ECLI:NL:RBOBR:2015:6836
Rechtbank Oost-Brabant
- Eerste aanleg - meervoudig
- C.A. Mandemakers
- N.I.B.M. Buljevic
- B. Poelert
- Rechtspraak.nl
Vrijspraak van verdachte in ontuchtzaak met minderjarige jongens wegens gebrek aan bewijs
In deze zaak heeft de Rechtbank Oost-Brabant op 2 december 2015 uitspraak gedaan in een strafzaak tegen een verdachte die werd beschuldigd van ontucht met drie minderjarige jongens. De rechtbank heeft de verdachte vrijgesproken van alle ten laste gelegde feiten, omdat de aangiftes van de slachtoffers geen steun vonden in andere objectieve bewijsmiddelen. De zaak kwam aanhangig na een dagvaarding op 18 mei 2015, en de zitting vond plaats op 18 november 2015. De rechtbank heeft vastgesteld dat de dagvaarding geldig was en dat zij bevoegd was om van de zaak kennis te nemen.

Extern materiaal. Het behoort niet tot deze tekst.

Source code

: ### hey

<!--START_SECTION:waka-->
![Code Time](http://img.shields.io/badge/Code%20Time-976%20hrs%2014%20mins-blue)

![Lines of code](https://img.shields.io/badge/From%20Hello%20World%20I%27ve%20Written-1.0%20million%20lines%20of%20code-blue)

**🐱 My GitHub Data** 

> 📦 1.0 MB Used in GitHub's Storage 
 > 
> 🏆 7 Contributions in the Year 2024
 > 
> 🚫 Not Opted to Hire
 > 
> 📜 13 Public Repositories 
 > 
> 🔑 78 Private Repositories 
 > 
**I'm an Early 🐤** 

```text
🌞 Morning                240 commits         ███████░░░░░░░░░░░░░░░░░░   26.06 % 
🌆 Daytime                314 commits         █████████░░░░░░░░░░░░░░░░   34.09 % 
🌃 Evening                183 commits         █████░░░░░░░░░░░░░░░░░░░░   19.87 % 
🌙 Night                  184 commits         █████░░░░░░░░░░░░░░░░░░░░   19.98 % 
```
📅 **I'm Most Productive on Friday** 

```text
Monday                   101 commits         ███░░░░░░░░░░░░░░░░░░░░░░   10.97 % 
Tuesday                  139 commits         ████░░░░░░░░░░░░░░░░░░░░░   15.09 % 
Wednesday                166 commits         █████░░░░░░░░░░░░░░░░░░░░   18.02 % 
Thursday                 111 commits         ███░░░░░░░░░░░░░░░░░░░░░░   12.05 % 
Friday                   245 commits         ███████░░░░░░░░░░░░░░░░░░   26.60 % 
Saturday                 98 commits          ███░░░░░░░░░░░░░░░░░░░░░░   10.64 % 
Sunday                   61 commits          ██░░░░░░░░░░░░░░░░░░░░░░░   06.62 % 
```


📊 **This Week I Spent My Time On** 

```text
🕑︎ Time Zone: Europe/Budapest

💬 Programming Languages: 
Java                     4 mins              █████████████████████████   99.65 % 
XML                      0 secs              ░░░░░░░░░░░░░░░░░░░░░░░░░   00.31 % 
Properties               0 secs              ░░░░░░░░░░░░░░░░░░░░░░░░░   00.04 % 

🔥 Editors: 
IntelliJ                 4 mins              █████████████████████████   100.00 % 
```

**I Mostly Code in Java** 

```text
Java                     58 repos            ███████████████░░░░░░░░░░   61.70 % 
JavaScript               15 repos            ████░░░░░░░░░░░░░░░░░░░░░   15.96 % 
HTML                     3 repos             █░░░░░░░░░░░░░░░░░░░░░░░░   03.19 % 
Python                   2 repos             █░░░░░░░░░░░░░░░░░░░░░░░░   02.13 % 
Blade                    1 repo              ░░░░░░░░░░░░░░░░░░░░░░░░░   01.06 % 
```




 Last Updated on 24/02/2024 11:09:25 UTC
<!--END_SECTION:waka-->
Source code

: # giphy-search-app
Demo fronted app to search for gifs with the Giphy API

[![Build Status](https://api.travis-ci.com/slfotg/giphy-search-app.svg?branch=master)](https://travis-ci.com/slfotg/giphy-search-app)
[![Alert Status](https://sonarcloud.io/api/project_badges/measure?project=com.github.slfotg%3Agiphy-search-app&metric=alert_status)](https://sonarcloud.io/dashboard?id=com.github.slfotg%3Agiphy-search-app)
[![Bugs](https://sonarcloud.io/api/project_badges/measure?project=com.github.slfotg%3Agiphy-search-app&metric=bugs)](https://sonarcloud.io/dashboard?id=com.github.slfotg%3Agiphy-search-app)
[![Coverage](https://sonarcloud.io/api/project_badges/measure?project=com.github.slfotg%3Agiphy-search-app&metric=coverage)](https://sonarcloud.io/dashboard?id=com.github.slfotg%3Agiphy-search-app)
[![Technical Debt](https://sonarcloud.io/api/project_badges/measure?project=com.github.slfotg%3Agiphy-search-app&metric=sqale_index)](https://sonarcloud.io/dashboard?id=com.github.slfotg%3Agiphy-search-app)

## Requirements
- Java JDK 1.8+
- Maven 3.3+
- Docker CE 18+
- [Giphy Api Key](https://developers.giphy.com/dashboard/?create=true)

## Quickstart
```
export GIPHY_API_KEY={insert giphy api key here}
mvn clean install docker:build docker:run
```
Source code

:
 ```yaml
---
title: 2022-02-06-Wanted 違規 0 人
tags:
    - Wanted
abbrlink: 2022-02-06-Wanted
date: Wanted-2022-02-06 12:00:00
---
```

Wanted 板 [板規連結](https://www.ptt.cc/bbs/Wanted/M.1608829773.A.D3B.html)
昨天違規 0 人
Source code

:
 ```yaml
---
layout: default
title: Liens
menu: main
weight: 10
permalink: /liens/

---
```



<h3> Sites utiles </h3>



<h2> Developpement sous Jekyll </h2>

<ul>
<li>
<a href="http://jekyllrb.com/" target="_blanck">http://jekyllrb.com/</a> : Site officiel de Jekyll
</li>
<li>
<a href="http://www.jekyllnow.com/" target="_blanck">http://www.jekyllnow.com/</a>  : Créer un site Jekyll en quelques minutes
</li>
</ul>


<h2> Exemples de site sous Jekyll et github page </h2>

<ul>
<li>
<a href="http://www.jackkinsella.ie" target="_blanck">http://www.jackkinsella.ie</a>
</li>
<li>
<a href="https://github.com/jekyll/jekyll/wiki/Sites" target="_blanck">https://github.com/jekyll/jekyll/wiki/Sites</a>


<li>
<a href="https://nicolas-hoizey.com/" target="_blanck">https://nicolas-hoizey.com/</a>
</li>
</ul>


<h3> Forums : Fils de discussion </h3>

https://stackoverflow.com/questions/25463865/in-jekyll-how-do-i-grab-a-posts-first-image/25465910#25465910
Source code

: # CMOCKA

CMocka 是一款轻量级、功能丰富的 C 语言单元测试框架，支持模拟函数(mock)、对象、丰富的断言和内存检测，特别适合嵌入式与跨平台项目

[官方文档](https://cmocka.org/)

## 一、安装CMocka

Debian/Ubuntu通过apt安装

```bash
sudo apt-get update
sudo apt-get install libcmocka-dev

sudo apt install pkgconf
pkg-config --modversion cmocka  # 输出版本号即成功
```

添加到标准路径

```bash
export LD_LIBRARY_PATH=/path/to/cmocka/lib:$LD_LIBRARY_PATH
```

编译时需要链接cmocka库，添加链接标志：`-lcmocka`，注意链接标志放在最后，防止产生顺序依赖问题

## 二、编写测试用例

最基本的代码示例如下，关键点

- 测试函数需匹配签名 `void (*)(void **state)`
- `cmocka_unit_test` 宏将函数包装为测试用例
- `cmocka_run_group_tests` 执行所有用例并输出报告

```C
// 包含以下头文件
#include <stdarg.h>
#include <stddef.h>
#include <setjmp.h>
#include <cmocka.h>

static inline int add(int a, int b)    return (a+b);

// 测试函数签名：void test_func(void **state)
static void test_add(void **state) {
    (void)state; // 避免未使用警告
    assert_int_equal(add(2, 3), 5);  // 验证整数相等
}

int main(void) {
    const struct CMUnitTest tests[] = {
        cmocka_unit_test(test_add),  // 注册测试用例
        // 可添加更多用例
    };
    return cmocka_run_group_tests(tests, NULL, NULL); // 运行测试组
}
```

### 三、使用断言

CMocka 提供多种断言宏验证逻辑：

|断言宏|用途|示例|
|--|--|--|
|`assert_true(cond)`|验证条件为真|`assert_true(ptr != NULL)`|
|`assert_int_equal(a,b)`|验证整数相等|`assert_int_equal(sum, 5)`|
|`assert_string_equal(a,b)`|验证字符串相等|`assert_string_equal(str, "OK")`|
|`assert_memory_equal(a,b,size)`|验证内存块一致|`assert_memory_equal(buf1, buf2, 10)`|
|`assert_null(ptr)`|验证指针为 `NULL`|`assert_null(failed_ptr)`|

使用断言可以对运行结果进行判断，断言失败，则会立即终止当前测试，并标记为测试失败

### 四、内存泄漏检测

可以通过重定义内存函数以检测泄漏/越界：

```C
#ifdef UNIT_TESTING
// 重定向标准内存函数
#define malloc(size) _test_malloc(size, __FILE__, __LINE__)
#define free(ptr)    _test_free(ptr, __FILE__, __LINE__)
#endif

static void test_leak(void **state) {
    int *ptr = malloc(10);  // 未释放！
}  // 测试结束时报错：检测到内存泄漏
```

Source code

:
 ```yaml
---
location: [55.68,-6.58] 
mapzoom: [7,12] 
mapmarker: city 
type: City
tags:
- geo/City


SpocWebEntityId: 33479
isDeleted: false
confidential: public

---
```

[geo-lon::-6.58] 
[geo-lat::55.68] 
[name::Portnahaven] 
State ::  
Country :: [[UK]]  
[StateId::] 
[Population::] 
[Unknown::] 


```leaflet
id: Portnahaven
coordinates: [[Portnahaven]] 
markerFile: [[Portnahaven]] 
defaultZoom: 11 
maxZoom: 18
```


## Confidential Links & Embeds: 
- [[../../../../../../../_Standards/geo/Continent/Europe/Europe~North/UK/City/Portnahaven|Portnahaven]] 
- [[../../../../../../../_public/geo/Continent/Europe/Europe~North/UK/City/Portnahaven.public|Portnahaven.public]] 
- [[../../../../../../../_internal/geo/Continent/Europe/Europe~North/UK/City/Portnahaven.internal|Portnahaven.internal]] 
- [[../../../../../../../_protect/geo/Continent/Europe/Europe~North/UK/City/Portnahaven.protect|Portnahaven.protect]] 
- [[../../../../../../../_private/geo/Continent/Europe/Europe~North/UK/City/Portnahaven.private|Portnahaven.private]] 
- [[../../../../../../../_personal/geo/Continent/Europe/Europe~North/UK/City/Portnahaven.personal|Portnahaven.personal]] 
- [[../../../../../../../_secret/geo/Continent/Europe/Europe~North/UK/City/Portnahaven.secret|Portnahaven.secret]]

De tenlastelegging omvatte drie feiten waarbij de verdachte zou hebben geprobeerd minderjarige jongens te bewegen tot ontuchtige handelingen door middel van geld of misbruik van overwicht. De rechtbank heeft de verklaringen van de slachtoffers beoordeeld en geconcludeerd dat deze op zichzelf stonden en niet voldoende steun vonden in ander bewijs. De officier van justitie had betoogd dat de verklaringen elkaar ondersteunden en voldoende bewijs opleverden, maar de rechtbank was van mening dat dit niet het geval was.
De rechtbank heeft benadrukt dat volgens artikel 342, tweede lid, van het Wetboek van Strafvordering het bewijs niet uitsluitend mag steunen op de verklaring van één getuige. De rechtbank heeft geen redenen gevonden om de aangiftes van de slachtoffers onbetrouwbaar te achten, maar concludeerde dat er onvoldoende bewijs was om tot een veroordeling te komen. De verdachte is integraal vrijgesproken van het ten laste gelegde, en de benadeelde partij is niet-ontvankelijk verklaard in zijn vordering. De kosten van de procedure zijn gecompenseerd, en de voorlopige hechtenis van de verdachte is opgeheven.